School exam league tables: The comprehensive that's rated 'good' but isn't hitting the Government’s minimum target

Case Study

A comprehensive school rated as “good” by inspectors is languishing below the Government’s minimum target of 40 per cent of pupils getting five top grade passes at GCSE including maths and English.

King Richard School in Portsmouth is only there because of the grading controversy over last summer’s GCSE English exam.

Its pupils had been expected to achieve a 55 per cent success rate in terms of the numbers achieving five A* to C grade passes at GCSE including English and maths but - after the boundaries for a C grade pass were raised between the January and June sittings of the exam - the school only scored 38 per cent.

The school, a specialist arts college with more than 700 pupils, now joins 194 others on the list of those that failed to reach that target.  Schools on that list can be forced to become academies or even face closure.

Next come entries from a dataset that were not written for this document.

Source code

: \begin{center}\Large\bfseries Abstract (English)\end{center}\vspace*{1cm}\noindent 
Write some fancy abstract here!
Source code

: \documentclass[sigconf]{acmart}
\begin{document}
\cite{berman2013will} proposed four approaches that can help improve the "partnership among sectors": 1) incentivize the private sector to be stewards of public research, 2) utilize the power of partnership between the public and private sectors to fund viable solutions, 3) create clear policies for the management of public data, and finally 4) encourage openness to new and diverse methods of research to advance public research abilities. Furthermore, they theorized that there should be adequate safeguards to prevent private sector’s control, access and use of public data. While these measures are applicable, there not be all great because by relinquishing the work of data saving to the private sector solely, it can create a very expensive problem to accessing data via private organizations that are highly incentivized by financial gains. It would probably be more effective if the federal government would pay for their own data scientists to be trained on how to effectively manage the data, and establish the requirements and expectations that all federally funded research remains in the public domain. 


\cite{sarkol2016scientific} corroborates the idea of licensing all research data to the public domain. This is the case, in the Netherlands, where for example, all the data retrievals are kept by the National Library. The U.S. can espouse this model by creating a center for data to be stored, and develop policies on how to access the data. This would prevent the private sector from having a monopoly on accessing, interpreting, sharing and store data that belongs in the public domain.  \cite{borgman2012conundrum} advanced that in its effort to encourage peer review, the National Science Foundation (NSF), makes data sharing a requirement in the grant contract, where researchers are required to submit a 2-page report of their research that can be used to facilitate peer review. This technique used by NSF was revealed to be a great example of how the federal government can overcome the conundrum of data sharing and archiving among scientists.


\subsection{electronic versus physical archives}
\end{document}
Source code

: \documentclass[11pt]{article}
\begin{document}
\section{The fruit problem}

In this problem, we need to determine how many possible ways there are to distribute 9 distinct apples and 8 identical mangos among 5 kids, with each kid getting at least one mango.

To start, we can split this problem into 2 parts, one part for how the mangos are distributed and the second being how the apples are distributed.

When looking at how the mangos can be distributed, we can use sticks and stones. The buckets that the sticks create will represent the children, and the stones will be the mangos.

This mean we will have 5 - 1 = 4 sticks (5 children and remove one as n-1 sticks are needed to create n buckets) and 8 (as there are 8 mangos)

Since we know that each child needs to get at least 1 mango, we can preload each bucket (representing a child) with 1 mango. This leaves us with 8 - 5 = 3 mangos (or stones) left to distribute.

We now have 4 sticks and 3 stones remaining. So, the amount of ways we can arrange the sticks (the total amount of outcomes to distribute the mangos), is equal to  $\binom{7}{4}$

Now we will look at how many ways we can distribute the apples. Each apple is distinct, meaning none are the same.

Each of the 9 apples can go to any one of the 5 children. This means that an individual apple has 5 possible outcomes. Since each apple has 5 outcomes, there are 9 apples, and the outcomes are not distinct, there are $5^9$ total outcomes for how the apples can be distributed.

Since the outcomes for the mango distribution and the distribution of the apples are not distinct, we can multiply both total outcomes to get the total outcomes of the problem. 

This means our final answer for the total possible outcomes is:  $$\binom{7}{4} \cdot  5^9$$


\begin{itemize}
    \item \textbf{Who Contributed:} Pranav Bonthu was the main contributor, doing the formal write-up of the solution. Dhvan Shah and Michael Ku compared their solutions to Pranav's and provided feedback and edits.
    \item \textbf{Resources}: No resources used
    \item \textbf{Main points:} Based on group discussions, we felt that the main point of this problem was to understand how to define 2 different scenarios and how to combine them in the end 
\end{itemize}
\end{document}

Executive headteacher Brian McClarin said:  “The drop in our...figure is not the result of any weakness in our English teaching, which remains excellent, but from the re-grading of C grade boundaries.

“This has been a well-publicised national fiasco, a blatant attempt to manipulate figures without a shred of concern for the young people whose lives it has impacted on.”

He added that there had been a steady year on year improvement in GCSE results at the school before the grading crisis - and the number of pupils leaving the 11 to 16 school to continue in education rising from 40 per cent to 94 per cent.

In its report on the school, education standards watchdog Ofsted: “The achievement of the students is good...The quality of teaching is good.”

“The best teaching is usually seen in English, maths, science and the specialist subjects of dance and drama,” it added.

Adam Dare, the school’s headteacher, said:  “I think that having a respectable Ofsted report will mean that action won’t be taken.  There’s also still some way to go on the examination results.” The High Court is expected to rule later this month on a call for a judicial review from headteachers, schools and pupils of last year’s grading.

“I’ve actually got no objections to league tables,” he added.  “There is a lot of really excellent information in them and it seems to me just looking at one number doesn’t tell you how well a school is doing.

“I’m obviously bitterly disappointed that - in terms of the five GCSEs - we’re quite close to the bottom in Portsmouth but we show the best value for high ability students and the best value for low ability.”